Monday, June 29, 2009

Ballpark: Build It and They Will Come, They Might Even Stay


It's a good thing that the Nationals' standing as perhaps baseball's worst team ever will likely have no effect the residences of the surrounding neighborhood. The Capitol Riverfront Business Improvement District (BID) has issued its second quarter residential statistics for 2009, showing how desirable the area is to reside in, and it looks like the cliched Costner-ism of "build it and they will come" is working...for some more than others.

EYA's Capitol Quarter townhome development appears to be the leader of the pack of with "88 of 113 (market rate) units sold" - though sales began in the fall of 2006. With prices starting at $630,000, EYA can be content with its position as the only new single-family home project in the area, and their only competition in the area are the dreaded c-word – condominiums – and its Capitol Quarter has generated a slew of favorable media coverage for its tre trendy green construction practices and subsequent “LEED for Homes” certification.

Proof positive that condos are indeed still on the sluggish side, Texas-based developer JPI’s pair of Capitol Riverfront condos. Or at least they were considered as condos before the Big Crash - The Axiom at Capitol Yards, The Jefferson at Capitol Yards and Faison's Onyx on First (pictured) – are now all renting as apartments. But according to the BID, the buildings have achieved 60% occupancy of their collective 960 units. That leaves approximately 384 empty units on the market, despite the fact the first completed building, The Jefferson, opened its doors one year ago this month.

It’s presumably that same dearth of buyers made JPI go rental with their third area building, 909 at Capitol Yards; so far with less success than its predecessors. According to the BID report, only “25% of the 237 units” at 909 – but the project began renting only in the spring of this year. The developer has been trying to court the young, urbanista demographic for the building by advertising amenities like yoga studios, communal Nintendo Wiis and a residents-only bar/pub (which essentially makes it the business model described here). JPI's tentative plans for a fifth and final 415-unit apartment building at 23 Eye Street still remain on the table, at least officially.
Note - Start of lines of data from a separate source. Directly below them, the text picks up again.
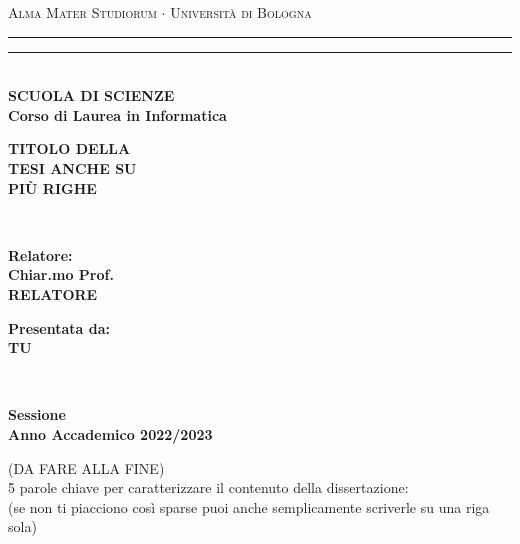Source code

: \documentclass[12pt,a4paper,twoside]{book}
\newcommand{\rom}[1]{\uppercase\expandafter{\romannumeral #1\relax}}
\begin{document}
\pagestyle{empty}
\begin{titlepage}
\begin{center}
    {{\Large{\textsc{Alma Mater Studiorum $\cdot$ Università di Bologna}}}}
    \rule[0.1cm]{\textwidth}{0.1mm}
    \rule[0.5cm]{\textwidth}{0.6mm}\\
    {\small{\bf SCUOLA DI SCIENZE\\
    Corso di Laurea in Informatica}}
\end{center}

\vspace{25mm}

\begin{center}
    {\LARGE{\bf TITOLO DELLA }}\\
    \vspace{3mm}
    {\LARGE{\bf TESI ANCHE SU}}\\
    \vspace{3mm}
    {\LARGE{\bf PIÙ RIGHE}}\\
\end{center}

\vspace{60mm}
\par
\noindent
\begin{minipage}[t]{0.04\textwidth}
~
\end{minipage}
\begin{minipage}[t]{0.4\textwidth}
{\large{\bf Relatore:\\
Chiar.mo Prof.\\
RELATORE}}
\end{minipage}
\hfill
\begin{minipage}[t]{0.4\textwidth}\raggedleft
{\large{\bf Presentata da:\\
TU}}
\end{minipage}
\begin{minipage}[t]{0.04\textwidth}
~
\end{minipage}

\vspace{30mm}

\begin{center}
    {\large{\bf \rom{1} Sessione\\
    Anno Accademico 2022/2023 }}
\end{center}
\end{titlepage}

\restoregeometry
\newpage
\begin{center}
    (DA FARE ALLA FINE)\\
    5 parole chiave per caratterizzare il contenuto della dissertazione:\\ (se non ti piacciono così sparse puoi anche semplicamente scriverle su una riga sola)
\end{center}
\end{document}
Valhal Corporation’s Capitol Hill Tower Condo-op is still trudging along with "80% of 344 units sold." That would seem an admirable rate of occupancy had the building not opened early in 2006, with sales almost a year before that. Not mentioned in the BID stats is the Cohen Companies' Velocity condo project, the 200 unit condo nearing completion, but for which sales are reportedly not, well, high velocity.
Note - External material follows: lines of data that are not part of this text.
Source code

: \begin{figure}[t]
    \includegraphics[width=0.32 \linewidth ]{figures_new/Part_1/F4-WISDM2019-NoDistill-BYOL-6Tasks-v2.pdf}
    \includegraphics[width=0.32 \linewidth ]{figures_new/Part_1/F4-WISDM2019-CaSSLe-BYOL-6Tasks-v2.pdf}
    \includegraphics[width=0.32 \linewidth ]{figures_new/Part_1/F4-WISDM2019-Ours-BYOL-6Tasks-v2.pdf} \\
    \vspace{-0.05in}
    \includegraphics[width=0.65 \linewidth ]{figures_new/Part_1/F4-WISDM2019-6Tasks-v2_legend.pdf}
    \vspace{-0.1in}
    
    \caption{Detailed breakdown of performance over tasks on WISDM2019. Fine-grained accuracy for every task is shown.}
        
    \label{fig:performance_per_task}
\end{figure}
Nonetheless, the BID reports that, in total, there are now “an estimated 1,863 residents living in the Capitol Riverfront , with over 2,000 residents expected by the end of the year.” You could be one of the lucky 137 by year's end. Ghost town or boom town? You be the judge.


UPDATE: Says Ted Skirbunt, Director of Research & Information Systems at the BID: "JPI’s buildings were always going to be rental from the beginning. The only building thus far to convert from condos to rental apartments is the Onyx."

5 comments:

Jay on Jun 28, 2009, 4:30:00 PM said...

Depends on how you define worst team ever.

The number of games on MLB’s schedule has increased over the years, so the awful teams since 1961/1962, when the number of games went from 154 to 162, will tend to show up with more losses.

Here is wiki’s list of the 23 worse records.

http://en.wikipedia.org/wiki/List_of_worst_MLB_season_records

The Nats, who avoided getting swept today, now have a .292 winning percentage. That would put them 18th on the worst list.

Ken on Jun 29, 2009, 1:33:00 PM said...

Thanks, we expected some flack on the baseball comment. We're still fans, but sports writers we are not.

Brandon Green on Jun 29, 2009, 1:42:00 PM said...

Even if the Nats do ever get good (admittedly a big if), I still don't see DC-area residents flocking to them.

Anonymous said...

There's definitely more people living down there, you see more and more lights on in the residential buildings and more people out walking dogs. I believe JPI's projects were always going to be rental apartments, the only project to switch from condos to apartments was the Onyx

Anonymous said...

Brandon,

It might help to specify why you think that.